2. The method according to claim 1, wherein the calculation step includes a step of calculating each pause insertability value based on a ratio between the frequency of occurrence and the number of setting positions.

3. The method according to claim 1, wherein the information associated with the pause setting position is a comma included in the sentence, and the count step includes a step of counting the number of commas included between parts of speeches in the part-of-speech sequences as the number of pause setting positions.

4. The method according to claim 1, further comprising, in data of a sentence, which is divided into words, parts of speech of which are determined:

a pause setting step of setting a pause in a part-of-speech sequence having a largest pause insertability value calculated in the calculation step of various part-of-speech sequences which are located in a period from a first word boundary to a second word boundary separated a predetermined number of words from the first word boundary, and

in that the pause setting step includes a step of setting a position where the pause is set as a new first word boundary, and repeating pause setting process of the pause setting step for the next period.
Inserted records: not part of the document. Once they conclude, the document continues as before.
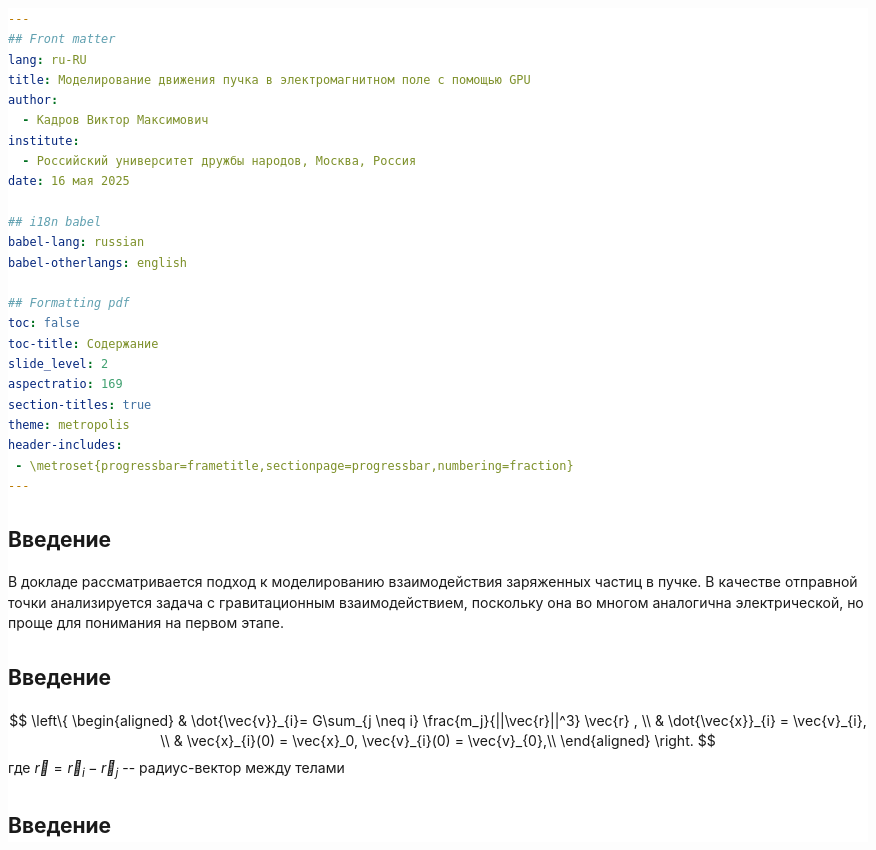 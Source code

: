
 ```yaml
---
## Front matter
lang: ru-RU
title: Моделирование движения пучка в электромагнитном поле с помощью GPU
author:
  - Кадров Виктор Максимович
institute:
  - Российский университет дружбы народов, Москва, Россия
date: 16 мая 2025

## i18n babel
babel-lang: russian
babel-otherlangs: english

## Formatting pdf
toc: false
toc-title: Содержание
slide_level: 2
aspectratio: 169
section-titles: true
theme: metropolis
header-includes:
 - \metroset{progressbar=frametitle,sectionpage=progressbar,numbering=fraction}
---
```



## Введение

В докладе рассматривается подход к моделированию взаимодействия заряженных частиц в пучке. В качестве отправной точки анализируется задача с гравитационным взаимодействием, поскольку она во многом аналогична электрической, но проще для понимания на первом этапе.

## Введение
$$
\left\{
\begin{aligned}
& \dot{\vec{v}}_{i}= G\sum_{j \neq i} \frac{m_j}{||\vec{r}||^3} \vec{r} , \\
& \dot{\vec{x}}_{i} = \vec{v}_{i}, \\
& \vec{x}_{i}(0) = \vec{x}_0, \vec{v}_{i}(0) = \vec{v}_{0},\\
\end{aligned}
\right.
$$
где $\vec{r} = \vec r_i - \vec r_j$ -- радиус-вектор между телами

## Введение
5. A natural language processing apparatus comprising:

reception means for receiving a sentence appended with information associated with a pause setting position;

part-of-speech acquisition means for acquiring parts of speech of respective words in the sentence;

acquisition means for acquiring frequencies of occurrence of arrangements of the parts of speech for respective part-of-speech sequence groups with the same arrangements of parts of speech corresponding to arrangements of the words;

count means for counting the number of pause setting positions each of which is present between parts of speech in the part-of-speech sequence for respective part-of-speech sequence groups on the basis of the information associated with the pause setting position; and

calculation means for calculating pause insertability values using the frequencies of occurrence and the number of setting positions for respective part-of-speech sequence groups.

6. A program for making a computer execute a natural language processing method of claim 1.

7. A computer readable storage medium storing a program of claim 6.